*Task to carry out*. Please report how many lines in the data below contain "will". Nothing besides the number should be written.

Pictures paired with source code
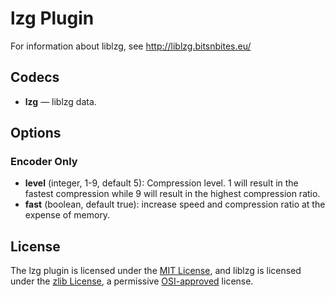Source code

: # lzg Plugin #

For information about liblzg, see http://liblzg.bitsnbites.eu/

## Codecs ##

- **lzg** — liblzg data.

## Options ##

### Encoder Only ###

- **level** (integer, 1-9, default 5): Compression level.  1 will
   result in the fastest compression while 9 will result in the
   highest compression ratio.
- **fast** (boolean, default true): increase speed and compression
  ratio at the expense of memory.

## License ##

The lzg plugin is licensed under the [MIT
License](http://opensource.org/licenses/MIT), and liblzg is licensed
under the [zlib License](http://www.gzip.org/zlib/zlib_license.html),
a permissive [OSI-approved](http://opensource.org/licenses/Zlib)
license.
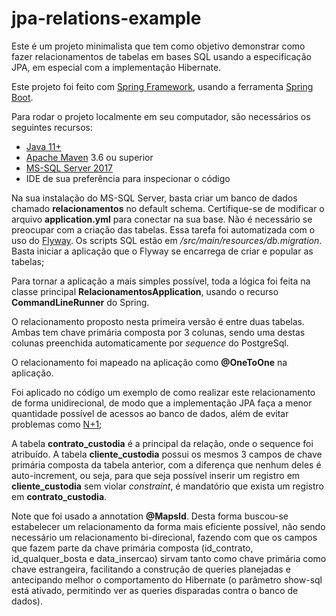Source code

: # jpa-relations-example

Este é um projeto minimalista que tem como objetivo demonstrar como fazer relacionamentos de tabelas em bases SQL usando a especificação JPA, em especial com a implementação Hibernate.

Este projeto foi feito com [Spring Framework](https://spring.io/), usando a ferramenta [Spring Boot](https://start.spring.io/).

Para rodar o projeto localmente em seu computador, são necessários os seguintes recursos:

- [Java 11+](https://openjdk.java.net/projects/jdk/11/)
- [Apache Maven](https://maven.apache.org/download.cgi) 3.6 ou superior
- [MS-SQL Server 2017](https://www.microsoft.com/en-us/sql-server/sql-server-2017)
- IDE de sua preferência para inspecionar o código

Na sua instalação do MS-SQL Server, basta criar um banco de dados chamado **relacionamentos** no default schema. Certifique-se de modificar o arquivo **application.yml** para conectar na sua base. Não é necessário se preocupar com a criação das tabelas. Essa tarefa foi automatizada com o uso do [Flyway](https://flywaydb.org/). Os scripts SQL estão em */src/main/resources/db.migration*. Basta iniciar a aplicação que o Flyway se encarrega de criar e popular as tabelas;

Para tornar a aplicação a mais simples possível, toda a lógica foi feita na classe principal **RelacionamentosApplication**, usando o recurso **CommandLineRunner** do Spring.

O relacionamento proposto nesta primeira versão é entre duas tabelas. Ambas tem chave primária composta por 3 colunas, sendo uma destas colunas preenchida automaticamente por *sequence* do PostgreSql.

O relacionamento foi mapeado na aplicação como **@OneToOne** na aplicação.

Foi aplicado no código um exemplo de como realizar este relacionamento de forma unidirecional, de modo que a implementação JPA faça a menor quantidade possível de acessos ao banco de dados, além de evitar problemas como [N+1](https://blog.algaworks.com/o-problema-do-n-mais-um/);

A tabela **contrato_custodia** é a principal da relação, onde o sequence foi atribuído. A tabela **cliente_custodia** possui os mesmos 3 campos de chave primária composta da tabela anterior, com a diferença que nenhum deles é auto-increment, ou seja, para que seja possível inserir um registro em **cliente_custodia** sem violar *constraint*, é mandatório que exista um registro em **contrato_custodia**.

Note que foi usado a annotation **@MapsId**. Desta forma buscou-se estabelecer um relacionamento da forma mais eficiente possível, não sendo necessário um relacionamento bi-direcional, fazendo com que os campos que fazem parte da chave primária composta (id_contrato, id_qualquer_bosta e data_insercao) sirvam tanto como chave primária como chave estrangeira, facilitando a construção de queries planejadas e antecipando melhor o comportamento do Hibernate (o parâmetro show-sql está ativado, permitindo ver as queries disparadas contra o banco de dados).

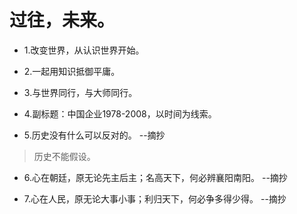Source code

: # 过往，未来。

- 1.改变世界，从认识世界开始。

- 2.一起用知识抵御平庸。

- 3.与世界同行，与大师同行。

- 4.副标题：中国企业1978-2008，以时间为线索。

- 5.历史没有什么可以反对的。 --摘抄

>历史不能假设。

- 6.心在朝廷，原无论先主后主；名高天下，何必辨襄阳南阳。 --摘抄

- 7.心在人民，原无论大事小事；利归天下，何必争多得少得。 --摘抄
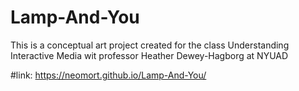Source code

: # Lamp-And-You

This is a conceptual art project created for the class Understanding Interactive Media wit professor Heather Dewey-Hagborg at NYUAD

#link: https://neomort.github.io/Lamp-And-You/
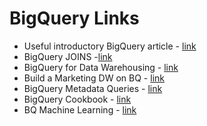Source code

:# BigQuery Links

- Useful introductory BigQuery article - [link](https://medium.com/google-cloud/bigquery-explained-querying-your-data-9e017f2714a3)
- BigQuery JOINS -[link](https://medium.com/google-cloud/bigquery-explained-working-with-joins-nested-repeated-data-1941646ccb5b)
- BigQuery for Data Warehousing - [link](https://cloud.google.com/solutions/bigquery-data-warehouse)
- Build a Marketing DW on BQ - [link](https://cloud.google.com/solutions/marketing-data-warehouse-on-gcp)
- BigQuery Metadata Queries - [link](https://medium.com/google-cloud/bigquery-dataset-metadata-queries-8866fa947378)
- BigQuery Cookbook - [link](https://support.google.com/analytics/answer/4419694?hl=en)
- BQ Machine Learning - [link](https://cloud.google.com/bigquery/docs/bigqueryml-intro)

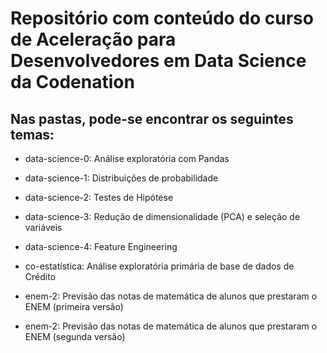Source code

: # Repositório com conteúdo do curso de Aceleração para Desenvolvedores em Data Science da Codenation

## Nas pastas, pode-se encontrar os seguintes temas:

- data-science-0: Análise exploratória com Pandas

- data-science-1: Distribuições de probabilidade

- data-science-2: Testes de Hipótese

- data-science-3: Redução de dimensionalidade (PCA) e seleção de variáveis

- data-science-4: Feature Engineering

- co-estatística: Análise exploratória primária de base de dados de Crédito

- enem-2: Previsão das notas de matemática de alunos que prestaram o ENEM (primeira versão)

- enem-2: Previsão das notas de matemática de alunos que prestaram o ENEM (segunda versão)


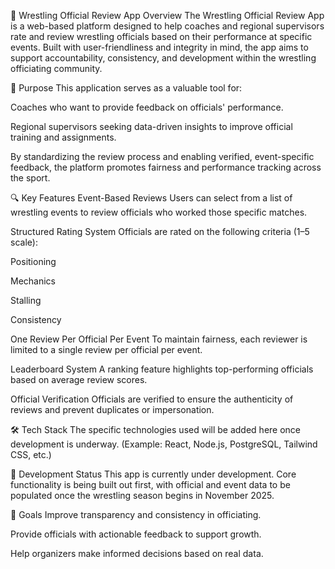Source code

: 🏅 Wrestling Official Review App
Overview
The Wrestling Official Review App is a web-based platform designed to help coaches and regional supervisors rate and review wrestling officials based on their performance at specific events. Built with user-friendliness and integrity in mind, the app aims to support accountability, consistency, and development within the wrestling officiating community.

🎯 Purpose
This application serves as a valuable tool for:

Coaches who want to provide feedback on officials' performance.

Regional supervisors seeking data-driven insights to improve official training and assignments.

By standardizing the review process and enabling verified, event-specific feedback, the platform promotes fairness and performance tracking across the sport.

🔍 Key Features
Event-Based Reviews
Users can select from a list of wrestling events to review officials who worked those specific matches.

Structured Rating System
Officials are rated on the following criteria (1–5 scale):

Positioning

Mechanics

Stalling

Consistency

One Review Per Official Per Event
To maintain fairness, each reviewer is limited to a single review per official per event.

Leaderboard System
A ranking feature highlights top-performing officials based on average review scores.

Official Verification
Officials are verified to ensure the authenticity of reviews and prevent duplicates or impersonation.

🛠️ Tech Stack
The specific technologies used will be added here once development is underway.
(Example: React, Node.js, PostgreSQL, Tailwind CSS, etc.)

🚧 Development Status
This app is currently under development. Core functionality is being built out first, with official and event data to be populated once the wrestling season begins in November 2025.

📌 Goals
Improve transparency and consistency in officiating.

Provide officials with actionable feedback to support growth.

Help organizers make informed decisions based on real data.

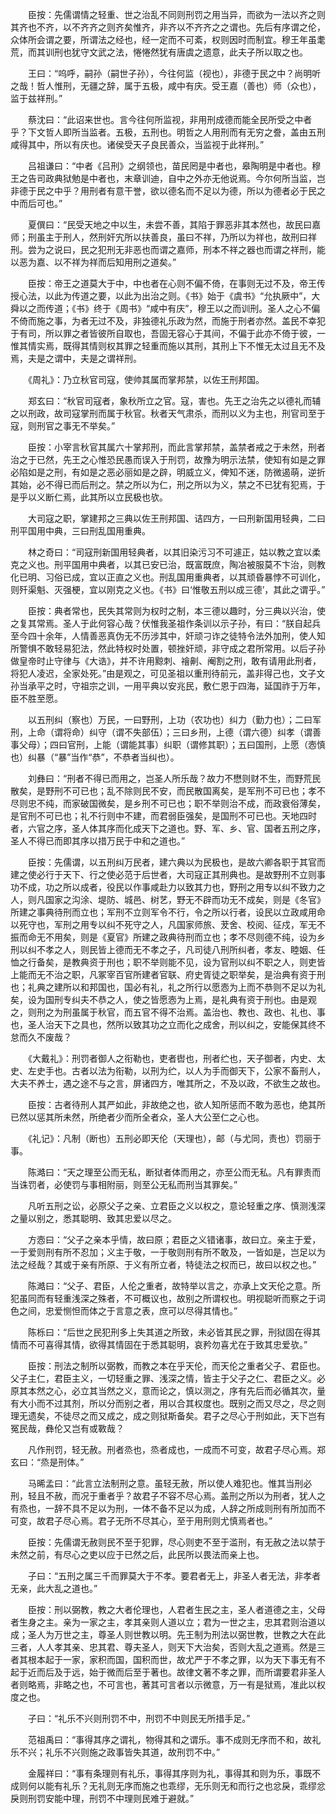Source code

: <!-- { "loadSidebar": true } -->
　　臣按：先儒谓情之轻重、世之治乱不同则刑罚之用当异，而欲为一法以齐之则其齐也不齐，以不齐齐之则齐矣惟齐，非齐以不齐齐之之谓也。先后有序谓之伦，众体所会谓之要，所谓法之经也，经一定而不可紊，权则因时而制宜。穆王年虽耄荒，而其训刑也犹守文武之法，惓惓然犹有唐虞之遗意，此夫子所以取之也。

　　王曰：“呜呼，嗣孙（嗣世子孙），今往何监（视也），非德于民之中？尚明听之哉！哲人惟刑，无疆之辞，属于五极，咸中有庆。受王嘉（善也）师（众也），监于兹祥刑。”

　　蔡沈曰：“此诏来世也。言今往何所监视，非用刑成德而能全民所受之中者乎？下文哲人即所当监者。五极，五刑也。明哲之人用刑而有无穷之誊，盖由五刑咸得其中，所以有庆也。诸侯受天子良民善众，当监视于此祥刑。”

　　吕祖谦曰：“中者《吕刑》之纲领也，苗民罔是中者也，皋陶明是中者也。穆王之告司政典狱勉是中者也，末章训迪，自中之外亦无他说焉。今尔何所当监，岂非德于民之中乎？用刑者有意干誉，欲以德名而不足以为德，所以为德者必于民之中而后可也。”

　　夏僎曰：“民受天地之中以生，未尝不善，其陷于罪恶非其本然也，故民曰嘉师；刑虽主于刑人，然刑奸宄所以扶善良，虽曰不祥，乃所以为祥也，故刑曰祥刑。尝为之说曰，民之犯刑无非恶也而谓之嘉师，刑本不祥之器也而谓之祥刑，能以恶为嘉、以不祥为祥而后知用刑之道矣。”

　　臣按：帝王之道莫大于中，中也者在心则不偏不倚，在事则无过不及，帝王传授心法，以此为传道之要，以此为出治之则。《书》始于《虞书》“允执厥中”，大舜以之而传道；《书》终于《周书》“咸中有庆”，穆王以之而训刑。圣人之心不偏不倚而施之事，为者无过不及，非独德礼乐政为然，而施于刑者亦然。盖民不幸犯于有司，所以罪之者皆彼所自取也，吾固无容心于其间，不偏于此亦不倚于彼，一惟其情实焉，既得其情则权其罪之轻重而施以其刑，其刑上下不惟无太过且无不及焉，夫是之谓中，夫是之谓祥刑。

　　《周礼》：乃立秋官司寇，使帅其属而掌邦禁，以佐王刑邦国。

　　郑玄曰：“秋官司寇者，象秋所立之官。寇，害也。先王之治先之以德礼而辅之以刑政，故司寇掌刑而属于秋官。秋者天气肃杀，而刑以义为主也，刑官司至于寇，则刑官之事无不举矣。”

　　臣按：小宰言秋官其属六十掌邦刑，而此言掌邦禁，盖禁者戒之于未然，刑者治之于已然，先王之心惟恐民愚而误入于刑罚，故豫为明示法禁，使知有如是之罪必陷如是之刑，有如是之恶必丽如是之辟，明威立义，俾知不迷，防微遏萌，逆折其始，必不得已而后刑之。禁之所以为仁，刑之所以为义，禁之不已犹有犯焉，于是乎以义断仁焉，此其所以立民极也欤。

　　大司寇之职，掌建邦之三典以佐王刑邦国、诘四方，一曰刑新国用轻典，二曰刑平国用中典，三曰刑乱国用重典。

　　林之奇曰：“司寇刑新国用轻典者，以其旧染污习不可遽正，姑以教之宜以柔克之义也。刑平国用中典者，以其已安已治，既富既庶，陶冶被服莫不卞治，则教化已明、习俗已成，宜以正直之义也。刑乱国用重典者，以其顽昏暴悖不可训化，则歼渠魁、灭强梗，宜以刚克之义也。《书》曰‘惟敬五刑以成三德’，其此之谓乎。”

　　臣按：典者常也，民失其常则为权时之制，本三德以趣时，分三典以兴治，使之复其常焉。圣人于此何容心哉？伏惟我圣祖作条训以示子孙，有曰：“朕自起兵至今四十余年，人情善恶真伪无不历涉其中，奸顽刁诈之徒特令法外加刑，使人知所警惧不敢轻易犯法，然此特权时处置，顿挫奸顽，非守成之君所常用。以后子孙做皇帝时止守律与《大诰》，并不许用黥刺、禬劓、阉割之刑，敢有请用此刑者，将犯人凌迟，全家处死。”由是观之，可见圣祖以重刑待前元，盖非得己也，文子文孙当承平之时，守祖宗之训，一用平典以安兆民，敷仁恩于四海，延国祚于万年，臣不胜至愿。

　　以五刑纠（察也）万民，一曰野刑，上功（农功也）纠力（勤力也）；二曰军刑，上命（谓将命）纠守（谓不失部伍）；三曰乡刑，上德（谓六德）纠孝（谓善事父母）；四曰官刑，上能（谓能其事）纠职（谓修其职）；五曰国刑，上愿（悫慎也）纠暴（“暴”当作“恭”，不恭者当纠也）。

　　刘彝曰：“刑者不得已而用之，岂圣人所乐哉？故力不懋则财不生，而野荒民散矣，是野刑不可已也；乱不除则民不安，而民散国离矣，是军刑不可已也；孝不尽则忠不纯，而家破国微矣，是乡刑不可已也；职不举则治不成，而政衰俗薄矣，是官刑不可已也；礼不行则中不建，而君弱臣强矣，是国刑不可已也。天地四时者，六官之序，圣人体其序而化成天下之道也。野、军、乡、官、国者五刑之序，圣人不得已而即其序以措万民于中和之道也。”

　　臣按：先儒谓，以五刑纠万民者，建六典以为民极也，是故六卿各职于其官而建之使必行于天下、行之使必范于后世者，大司寇正其刑典也。是故野刑不立则事功不成，功之所以成者，役民以作事咸赴力以致其力也，野刑之用专以纠不致力之人，则凡国家之沟涂、堤防、城邑、树艺，野无不辟而功无不成矣，则是《冬官》所建之事典待刑而立也；军刑不立则军令不行，令之所以行者，设民以立政咸用命以死守也，军刑之用专以纠不死守之人，凡国家师旅、茇舍、校阅、征戍，军无不振而命无不用矣，则是《夏官》所建之政典待刑而立也；孝不尽则德不纯，设为乡刑以纠不孝之人，则民皆上德而无不孝之子，凡司徒八刑所纠者，孝友、睦姻、任恤之行备矣，是教典资于刑也；职不举则能不见，设为官刑以纠不职之人，则吏皆上能而无不治之职，凡冢宰百官所建者官联、府史胥徒之职举矣，是治典有资于刑也；礼典之建所以和邦国也，国必有礼，礼之所行以愿悫为上而不恭则不足以为礼矣，设为国刑专纠夫不恭之人，使之皆愿悫为上焉，是礼典有资于刑也。由是观之，则刑之为刑虽属于秋官，而五官不得不治焉。盖治也、教也、政也、礼也、事也，圣人治天下之具也，然所以致其功之立而化之成舍，刑以纠之，安能保其终不怠而久不废哉？

　　《大戴礼》：刑罚者御人之衔勒也，吏者辔也，刑者纻也，天子御者，内史、太史、左史手也。古者以法为衔勒，以刑为纻，以人为手而御天下，公家不畜刑人，大夫不养士，遇之途不与之言，屏诸四方，唯其所之，不及以政，不欲生之故也。

　　臣按：古者待刑人其严如此，非故绝之也，欲人知所惩而不敢为恶也，绝其所已然以惩其所未然，所绝者少而所全者众，圣人大公至仁之心也。

　　《礼记》：凡制（断也）五刑必即天伦（天理也），邮（与尤同，责也）罚丽于事。

　　陈澔曰：“天之理至公而无私，断狱者体而用之，亦至公而无私。凡有罪责而当诛罚者，必使罚与事相附丽，则至公无私而刑当其罪矣。”

　　凡听五刑之讼，必原父子之亲、立君臣之义以权之，意论轻重之序、慎测浅深之量以别之，悉其聪明、致其忠爱以尽之。

　　方悫曰：“父子之亲本乎情，故曰原；君臣之义错诸事，故曰立。亲主于爱，一于爱则刑有所不忍加；义主于敬，一于敬则刑有所不敢及，一皆如是，岂足以为法之经哉？其或于亲有所原、于义有所立者，特徒法之权而已，故曰以权之也。”

　　陈澔曰：“父子、君臣，人伦之重者，故特举以言之，亦承上文天伦之意。所犯虽同而有轻重浅深之殊者，不可概议也，故别之所谓权也。明视聪听而察之于词色之间，忠爱恻怛而体之于言意之表，庶可以尽得其情也。”

　　陈栎曰：“后世之民犯刑多上失其道之所致，未必皆其民之罪，刑狱固在得其情而不可喜得其情，欲得其情固在于悉其聪明，哀矜勿喜尤在于致其忠爱欤。”

　　臣按：刑法之制所以弼教，而教之本在乎天伦，而天伦之重者父子、君臣也。父子主仁，君臣主义，一切轻重之罪、浅深之情，皆主于父子之仁、君臣之义。必原其本然之心，必立其当然之义，意而论之，慎以测之，序有先后而必循其次，量有大小而不过其剂，所以分而别之者，用以合其权度也。既别之而又尽之，尽之则理无遗矣，不徒尽之而又成之，成之则狱斯备矣。君子之尽心于刑如此，天下岂有冤民哉，彝伦又岂有或斁哉？

　　凡作刑罚，轻无赦。刑者烝也，烝者成也，一成而不可变，故君子尽心焉。郑玄曰：“烝是刑体。”

　　马晞孟曰：“此言立法制刑之意。虽轻无赦，所以使人难犯也。惟其当刑必刑，轻且不赦，而况于重者乎？故君子不容不尽心焉。盖刑之所以为刑者，犹人之有烝也，一辞不具不足以为刑，一体不备不足以为成，人辞之所成则刑有所加而不可变，故君子尽心焉。君子无所不尽其心，至于用刑则尤慎焉者也。”

　　臣按：先儒谓无赦则民不至于犯罪，尽心则吏不至于滥刑，有无赦之法以禁于未然之前，有尽心之吏以应于已然之后，此民所以畏法而亲上也。

　　子曰：“五刑之属三千而罪莫大于不孝。要君者无上，非圣人者无法，非孝者无亲，此大乱之道也。”

　　臣按：刑以弼教，教之大者伦理也，人君者生民之主，圣人者道德之主，父母者生身之主。亲为一家之主，孝其亲则人道以立；君为一世之主，忠其君则治道以成；圣人为万世之主，尊圣人则世教以明。先王制为刑法以弼世教，世教之大在此三者，人人孝其亲、忠其君、尊夫圣人，则天下大治矣，否则大乱之道焉。然是三者其根本起于一家，家积而国，国积而世，故尤严于不孝之罪，以为天下事无有不起于近而后及于远，始于微而后至于著也。故律文著不孝之罪，而所谓要君非圣人者则略焉，非略之也，不可言也，著其可言者以示微意，万一有是狱焉，准此以权度之也。

　　子曰：“礼乐不兴则刑罚不中，刑罚不中则民无所措手足。”

　　范祖禹曰：“事得其序之谓礼，物得其和之谓乐。事不成则无序而不和，故礼乐不兴；礼乐不兴则施之政事皆失其道，故刑罚不中。”

　　金履祥曰：“事有条理则有礼乐，事得其序则为礼，事得其和则为乐，事既不成则何以能有礼乐？无礼则无序而施之也乖缪，无乐则无和而行之也忿戾，乖缪忿戾则刑罚安能中理，刑罚不中理则民难于避就。”

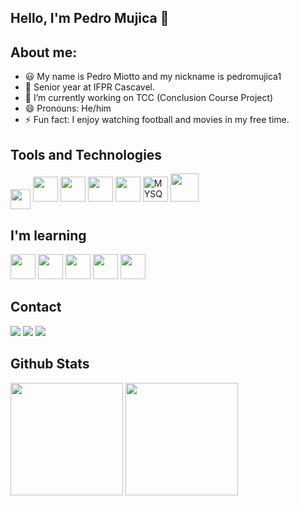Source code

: ## Hello, I'm Pedro Mujica 👋 


## About me:
- 😃 My name is Pedro Miotto and my nickname is pedromujica1
- 📖 Senior year at IFPR Cascavel.
- 🔭 I’m currently working on TCC (Conclusion Course Project)
- 😄 Pronouns: He/him
- ⚡ Fun fact: I enjoy watching football and movies in my free time.

## Tools and Technologies

<a href = 'https://www.github.com/pedromujica1'> <img width = '32px' align= 'center' src="https://raw.githubusercontent.com/rahulbanerjee26/githubAboutMeGenerator/main/icons/github.svg"/></a> <img src="https://cdn.jsdelivr.net/gh/devicons/devicon/icons/vscode/vscode-original.svg" width="40" height="40" /> <img src="https://cdn.jsdelivr.net/gh/devicons/devicon/icons/python/python-original.svg" width="40" height="40"/> <img src="https://cdn.jsdelivr.net/gh/devicons/devicon/icons/html5/html5-original-wordmark.svg" width="40" height="40"/> <img src="https://cdn.jsdelivr.net/gh/devicons/devicon/icons/javascript/javascript-original.svg" width="40" height="40"/> <img width="40px" src="https://cdn.jsdelivr.net/gh/devicons/devicon/icons/mysql/mysql-original.svg" title = "MYSQL"/> <img src="https://cdn.jsdelivr.net/gh/devicons/devicon/icons/jupyter/jupyter-original-wordmark.svg" width="45" height="45"/> 
          

             
## I'm learning

<img src="https://cdn.jsdelivr.net/gh/devicons/devicon/icons/java/java-original.svg" width="40" height="40"/> <img src="https://cdn.jsdelivr.net/gh/devicons/devicon/icons/linux/linux-original.svg" width="40" height="40"/> <img src="https://cdn.jsdelivr.net/gh/devicons/devicon/icons/androidstudio/androidstudio-original.svg" width="40" height="40"/> <img src="https://cdn.jsdelivr.net/gh/devicons/devicon/icons/bootstrap/bootstrap-original.svg" width="40" height="40"/> <img src="https://cdn.jsdelivr.net/gh/devicons/devicon/icons/git/git-original.svg" width="40" height="40"/>
          
## Contact

<div>

<a href="https://letterboxd.com/pedro_mujica13/" target="_blank"><img src="https://img.shields.io/badge/-Instagram-%23E4405F?style=for-the-badge&logo=instagram&logoColor=white" target="_blank"></a>
<a href = "mailto:contato@miottopedro@gmail.com"><img src="https://img.shields.io/badge/Gmail-D14836?style=for-the-badge&logo=gmail&logoColor=white" target="_blank"></a>
<a href="" target="_blank"><img src="https://img.shields.io/badge/-LinkedIn-%230077B5?style=for-the-badge&logo=linkedin&logoColor=white" target="_blank"></a>   
</div>

## Github Stats

<div>
  <img height="180em" src="https://github-readme-stats.vercel.app/api?username=pedromujica1&show_icons=true&theme=dracula&include_all_commits=true&count_private=true"/>
  <img height="180em" src="https://github-readme-stats-eight-theta.vercel.app/api/top-langs/?username=pedromujica1&layout=compact&langs_count=8&theme=algolia"/>
</div>
<!--
**pedromujica1/pedromujica1** is a ✨ _special_ ✨ repository because its `README.md` (this file) appears on your GitHub profile.

Here are some ideas to get you started:

- 🔭 I’m currently working on ...
- 🌱 I’m currently learning ...
- 👯 I’m looking to collaborate on ...
- 🤔 I’m looking for help with ...
- 💬 Ask me about ...
- 📫 How to reach me: ...
- 😄 Pronouns: ...
- ⚡ Fun fact: ...
-->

*Answer space*. 3